Two years ago, Clinton finally acknowledged: “The poorest welfare families…are worse off, and we should do something for them. And all of us who supported it should admit that.”

If you ever wonder why there are so many people on your street corner with signs, you can thank neoliberals from either party. What Republicans started at the dawn of the welfare state, and neoliberalism and triangulation under Clinton continued – the refusal to acknowledge the implicit compromise between society’s needs and laissez-faire capitalism—the Republican majority in all three branches of government have pretty much finished this week.

Most of you know the basics of the current Tax Bill, but here they are again, just as a reminder.

According to the Tax Policy Center’s analysis of the final bill, in the first year, the top 1 percent of the wealthiest taxpayers get 20.5 percent of the benefits, but by 2027, they’ll get an amazing 82.8 percent.

And while regular folks will get a break of a few hundred dollars at first, not only do their breaks come with expiration dates, by 2027 every group earning less than $93,200 a year will on average see their taxes go up. More than half of American households will see a tax increase. What’s worse, of course, are the seemingly endless loopholes still packed into the 1000 plus page document, that are tilted heavily toward the already wealthy and well-connected. Add to that, the malicious elimination of the ACA individual mandate, which will likely force millions of Americans off of health insurance (estimates are up to 13 million), and you have the perfect storm for what remains of our 75-year-old compromise with capital.
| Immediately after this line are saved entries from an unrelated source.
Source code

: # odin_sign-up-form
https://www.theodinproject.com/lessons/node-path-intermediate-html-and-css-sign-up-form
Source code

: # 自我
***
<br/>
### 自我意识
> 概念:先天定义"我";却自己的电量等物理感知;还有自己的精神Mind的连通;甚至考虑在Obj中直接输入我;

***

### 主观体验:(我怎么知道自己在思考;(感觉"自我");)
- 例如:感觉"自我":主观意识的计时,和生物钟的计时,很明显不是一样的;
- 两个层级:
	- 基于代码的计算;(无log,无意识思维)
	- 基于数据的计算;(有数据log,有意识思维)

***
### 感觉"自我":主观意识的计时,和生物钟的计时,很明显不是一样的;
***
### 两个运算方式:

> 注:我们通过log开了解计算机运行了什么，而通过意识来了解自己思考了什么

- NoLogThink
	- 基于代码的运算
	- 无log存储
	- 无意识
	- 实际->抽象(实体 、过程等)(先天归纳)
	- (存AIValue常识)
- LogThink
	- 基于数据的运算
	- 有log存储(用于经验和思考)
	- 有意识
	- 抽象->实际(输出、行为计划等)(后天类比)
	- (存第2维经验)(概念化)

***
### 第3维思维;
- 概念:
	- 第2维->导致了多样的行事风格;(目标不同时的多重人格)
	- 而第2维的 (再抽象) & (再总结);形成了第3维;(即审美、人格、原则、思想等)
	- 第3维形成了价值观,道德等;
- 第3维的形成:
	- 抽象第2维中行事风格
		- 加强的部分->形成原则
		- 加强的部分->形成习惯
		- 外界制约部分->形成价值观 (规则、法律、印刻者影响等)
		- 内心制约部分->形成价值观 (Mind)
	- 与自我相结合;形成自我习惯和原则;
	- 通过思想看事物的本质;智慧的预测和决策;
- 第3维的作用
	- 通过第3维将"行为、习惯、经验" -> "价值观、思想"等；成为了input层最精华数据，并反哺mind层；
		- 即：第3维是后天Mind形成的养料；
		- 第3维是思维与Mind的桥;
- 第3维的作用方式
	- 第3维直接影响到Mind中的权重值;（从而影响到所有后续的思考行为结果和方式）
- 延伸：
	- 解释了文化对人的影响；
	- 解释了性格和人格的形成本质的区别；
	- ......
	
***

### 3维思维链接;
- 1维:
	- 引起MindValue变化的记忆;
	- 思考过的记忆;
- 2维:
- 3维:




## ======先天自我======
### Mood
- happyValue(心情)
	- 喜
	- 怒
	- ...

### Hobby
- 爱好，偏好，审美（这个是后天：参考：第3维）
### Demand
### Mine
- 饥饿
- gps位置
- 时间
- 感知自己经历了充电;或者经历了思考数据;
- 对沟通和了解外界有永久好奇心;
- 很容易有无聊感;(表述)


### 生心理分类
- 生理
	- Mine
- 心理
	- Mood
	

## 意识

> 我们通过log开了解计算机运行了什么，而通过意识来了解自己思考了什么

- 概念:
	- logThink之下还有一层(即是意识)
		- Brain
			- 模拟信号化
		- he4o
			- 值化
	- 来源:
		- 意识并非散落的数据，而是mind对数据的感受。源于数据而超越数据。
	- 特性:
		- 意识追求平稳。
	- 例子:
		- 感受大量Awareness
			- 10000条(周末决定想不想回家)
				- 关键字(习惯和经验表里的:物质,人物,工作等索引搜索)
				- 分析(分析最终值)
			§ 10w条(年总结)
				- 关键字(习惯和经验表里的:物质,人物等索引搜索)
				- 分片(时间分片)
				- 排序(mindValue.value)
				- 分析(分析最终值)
One of the most telling contributions to the Senate debate over the Tax Bill came from Tom Carper, a moderate, business-oriented Democrat from Delaware. He pointed out that it wasn’t Barack Obama, or any other Democrat, who invented the individual mandate. It originated in a 1993 health-care-reform bill that John Chafee, a Republican senator from Rhode Island, put forward. It was subsequently picked up by another Republican, Mitt Romney, when Romney led the passage of a sweeping health-care law as the governor of Massachusetts. “It’s a Republican idea. It’s a market-based idea,” Carper said calmly.
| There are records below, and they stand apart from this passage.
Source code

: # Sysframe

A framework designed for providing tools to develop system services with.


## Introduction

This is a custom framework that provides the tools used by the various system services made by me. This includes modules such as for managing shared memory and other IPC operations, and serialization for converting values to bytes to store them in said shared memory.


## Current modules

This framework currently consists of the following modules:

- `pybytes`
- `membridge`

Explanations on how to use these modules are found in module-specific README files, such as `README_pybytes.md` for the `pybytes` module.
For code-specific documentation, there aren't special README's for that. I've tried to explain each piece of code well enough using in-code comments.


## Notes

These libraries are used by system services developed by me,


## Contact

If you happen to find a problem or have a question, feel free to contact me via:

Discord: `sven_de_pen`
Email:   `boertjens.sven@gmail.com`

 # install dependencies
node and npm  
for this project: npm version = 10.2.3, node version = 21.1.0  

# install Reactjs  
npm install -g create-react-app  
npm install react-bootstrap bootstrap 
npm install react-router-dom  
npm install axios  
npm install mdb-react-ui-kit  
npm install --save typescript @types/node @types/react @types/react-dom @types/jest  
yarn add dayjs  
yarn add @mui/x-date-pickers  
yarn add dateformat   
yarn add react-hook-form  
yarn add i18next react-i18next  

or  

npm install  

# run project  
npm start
But, of course, today’s Republican Party isn’t the Republican Party of Chafee or Romney. It’s the party of the Koch brothers, Sheldon Adelson, Robert Mercer, Heritage Action, the Club for Growth, ALEC, and the late Supreme Court Justice Antonin Scalia. In many ways, this tax bill, with its huge breaks for major corporations and very wealthy individuals, is the logical corollary of the 2010 Citizens United Supreme Court ruling, which legitimized the wholesale corporate purchase of political parties and elected politicians. As our democratic integrity got flushed away with the election of Trump and his acolytes, our economic integrity has been flushed away as well. We are left with whatever didn’t go down the bowl.
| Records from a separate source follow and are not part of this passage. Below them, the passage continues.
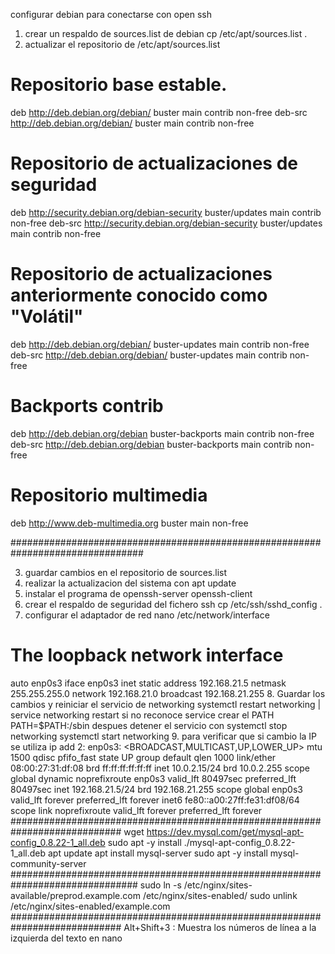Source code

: configurar debian para conectarse con open ssh
1. crear un respaldo de sources.list de debian
cp /etc/apt/sources.list .
2. actualizar el repositorio de /etc/apt/sources.list
# Repositorio base estable.
deb http://deb.debian.org/debian/ buster main contrib non-free
deb-src http://deb.debian.org/debian/ buster main contrib non-free
 
# Repositorio de actualizaciones de seguridad
deb http://security.debian.org/debian-security buster/updates main contrib non-free
deb-src http://security.debian.org/debian-security buster/updates main contrib non-free
 
# Repositorio de actualizaciones anteriormente conocido como "Volátil"
deb http://deb.debian.org/debian/ buster-updates main contrib non-free
deb-src http://deb.debian.org/debian/ buster-updates main contrib non-free
 
# Backports contrib
deb http://deb.debian.org/debian buster-backports main contrib non-free
deb-src http://deb.debian.org/debian buster-backports main contrib non-free
 
# Repositorio multimedia
deb http://www.deb-multimedia.org buster main non-free

################################################################################

3. guardar cambios en el repositorio de sources.list
4. realizar la actualizacion del sistema con apt update
5. instalar el programa de openssh-server openssh-client
6. crear el respaldo de seguridad del fichero ssh
cp /etc/ssh/sshd_config .
7. configurar el adaptador de red 
nano /etc/network/interface
# The loopback network interface
auto enp0s3
iface enp0s3 inet static
address 192.168.21.5
netmask 255.255.255.0
network 192.168.21.0
broadcast 192.168.21.255
8. Guardar los cambios y reiniciar el servicio de networking
 systemctl restart networking | service networking restart
 si no reconoce service crear el PATH
 PATH=$PATH:/sbin
 despues detener el servicio con 
 systemctl stop networking
 systemctl start networking
 9. para verificar que si cambio la IP se utiliza ip add
 2: enp0s3: <BROADCAST,MULTICAST,UP,LOWER_UP> mtu 1500 qdisc pfifo_fast state UP group default qlen 1000
    link/ether 08:00:27:31:df:08 brd ff:ff:ff:ff:ff:ff
    inet 10.0.2.15/24 brd 10.0.2.255 scope global dynamic noprefixroute enp0s3
       valid_lft 80497sec preferred_lft 80497sec
    inet 192.168.21.5/24 brd 192.168.21.255 scope global enp0s3
       valid_lft forever preferred_lft forever
    inet6 fe80::a00:27ff:fe31:df08/64 scope link noprefixroute 
       valid_lft forever preferred_lft forever
############################################################################
wget https://dev.mysql.com/get/mysql-apt-config_0.8.22-1_all.deb
sudo apt -y install ./mysql-apt-config_0.8.22-1_all.deb
apt update
apt install mysql-server
sudo apt -y install mysql-community-server
###############################################################################
sudo ln -s /etc/nginx/sites-available/preprod.example.com /etc/nginx/sites-enabled/
sudo unlink /etc/nginx/sites-enabled/example.com
############################################################################
Alt+Shift+3 : Muestra los números de línea a la izquierda del texto en nano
The wealthy interests that bankroll the Republican Party have now achieved a major item on their agenda. What remains to be determined is whether this victory will help bring down the G.O.P. in next year’s midterm elections before they can implement the second part of their strategy to destroy the social safety net in America completely– by slashing Social Security, Medicaid and Medicare. Paul Ryan has promised us this outcome; and it makes sense, as it’s the natural consequence of this tax cut. “You see,” the argument will go, “cutting these ‘entitlement’ programs are necessary to offset the dreadful deficits we now have.” What Paul Ryan and the Republican majority may or may not mention is that any mounting deficit will have been caused precisely by the unnecessary and wholly gratuitous tax cuts they just gave to some of the richest families on Earth.

See you at the polls. Or on the street.